By Michaela May ’20, Assistant Editor

Everyone has one thing in common: we can all say that we like something, whether it’s a sports team, a television show, a hobby, or something along those lines. Unfortunately, something else people have in common is to openly critique what others love and to shame them for being interested in these things.

Why do we continuously feel the need to put down those who are not like us or who engross themselves in something that is “weird” or “wrong” to us?

I have overheard many conversations attacking those who have an interest that the other person just might not know much about, but based on what little they know, they want to immediately deem the interest as garbage.

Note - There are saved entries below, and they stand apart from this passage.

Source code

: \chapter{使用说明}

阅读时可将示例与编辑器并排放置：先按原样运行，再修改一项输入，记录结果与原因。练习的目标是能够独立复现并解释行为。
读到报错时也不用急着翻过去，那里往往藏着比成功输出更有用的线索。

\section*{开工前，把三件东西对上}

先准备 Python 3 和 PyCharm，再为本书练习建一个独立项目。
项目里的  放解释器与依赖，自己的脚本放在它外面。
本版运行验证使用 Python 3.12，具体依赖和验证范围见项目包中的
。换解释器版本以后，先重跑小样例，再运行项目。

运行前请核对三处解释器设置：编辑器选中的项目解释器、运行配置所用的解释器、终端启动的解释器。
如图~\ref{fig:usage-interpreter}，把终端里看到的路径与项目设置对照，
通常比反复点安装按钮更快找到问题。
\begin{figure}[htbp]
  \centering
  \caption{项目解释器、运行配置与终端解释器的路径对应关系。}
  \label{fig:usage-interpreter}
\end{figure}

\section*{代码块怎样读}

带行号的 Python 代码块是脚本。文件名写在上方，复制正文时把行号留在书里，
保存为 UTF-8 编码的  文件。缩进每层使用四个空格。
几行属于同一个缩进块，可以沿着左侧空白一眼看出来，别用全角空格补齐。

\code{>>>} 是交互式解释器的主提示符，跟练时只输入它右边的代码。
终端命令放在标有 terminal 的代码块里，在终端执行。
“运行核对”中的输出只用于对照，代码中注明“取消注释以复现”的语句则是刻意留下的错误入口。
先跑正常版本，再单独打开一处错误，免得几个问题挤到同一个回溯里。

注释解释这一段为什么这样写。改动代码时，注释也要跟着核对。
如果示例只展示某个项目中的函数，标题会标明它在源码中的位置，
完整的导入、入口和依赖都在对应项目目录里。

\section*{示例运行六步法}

This is purely from my own observations about others and from listening to how they casually refer to people who are not “like them,” so to speak. A disproportionate amount of time, it is referring to the person and their interests in a negative sense.

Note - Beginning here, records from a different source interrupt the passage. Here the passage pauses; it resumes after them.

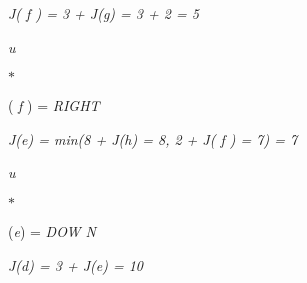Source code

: \documentclass[12pt,twoside]{article}
\begin{document}
\vspace{\baselineskip}
\begin{adjustwidth}{0.51in}{1.09in}
{\fontsize{10pt}{12.0pt}\selectfont \textit{J( f ) = 3 + J(g) = 3 + 2 = 5}\par}\par

\end{adjustwidth}

\begin{adjustwidth}{2.35in}{0.0in}
\begin{FlushLeft}
{\fontsize{10pt}{12.0pt}\selectfont \textit{u}{\fontsize{7pt}{8.4pt}\selectfont $\ast$  {\fontsize{10pt}{12.0pt}\selectfont ( \textit{f }) = \textit{RIGHT}\par}\par}\par}
\end{FlushLeft}\par

\end{adjustwidth}


\vspace{\baselineskip}
\begin{adjustwidth}{2.46in}{0.0in}
{\fontsize{10pt}{12.0pt}\selectfont \textit{J(e) = min(8 + J(h) = 8, 2 + J( f ) = 7) = 7}\par}\par

\end{adjustwidth}

\begin{adjustwidth}{2.37in}{0.0in}
\begin{FlushLeft}
{\fontsize{10pt}{12.0pt}\selectfont \textit{u}{\fontsize{7pt}{8.4pt}\selectfont $\ast$  {\fontsize{10pt}{12.0pt}\selectfont (\textit{e}) = \textit{DOW N}\par}\par}\par}
\end{FlushLeft}\par

\end{adjustwidth}


\vspace{\baselineskip}
\begin{adjustwidth}{0.07in}{1.09in}
{\fontsize{10pt}{12.0pt}\selectfont \textit{J(d) = 3 + J(e) = 10}\par}\par

\end{adjustwidth}
\end{document}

I will openly admit to being guilty of this as well. Let’s face it: we all do it. Taking this into consideration, how can we be better?

If someone’s favorite team made it to the Super Bowl or the World Cup or the World Series and yours didn’t, don’t tell them yours should have made it instead and that their team is trash. Of course, we can joke with one another about these things, but it’s usually obvious if you actually mean the hostility. Don’t do it.

If someone likes a TV show that you don’t, don’t tell them how much you hate it and that they shouldn’t like it, nor should you talk about how stupid it is behind their back. There’s a reason there’s many different kinds of shows; not everyone is going to like the same things.

If someone loves a pop star and you hate pop music, don’t tell them you hate that pop star or that the person’s music taste is garbage, even if you think it. There’s a reason that person loves that pop star, and all you’re doing is making them feel bad.

Don’t purposely make others feel bad or shame them for not liking the things you like.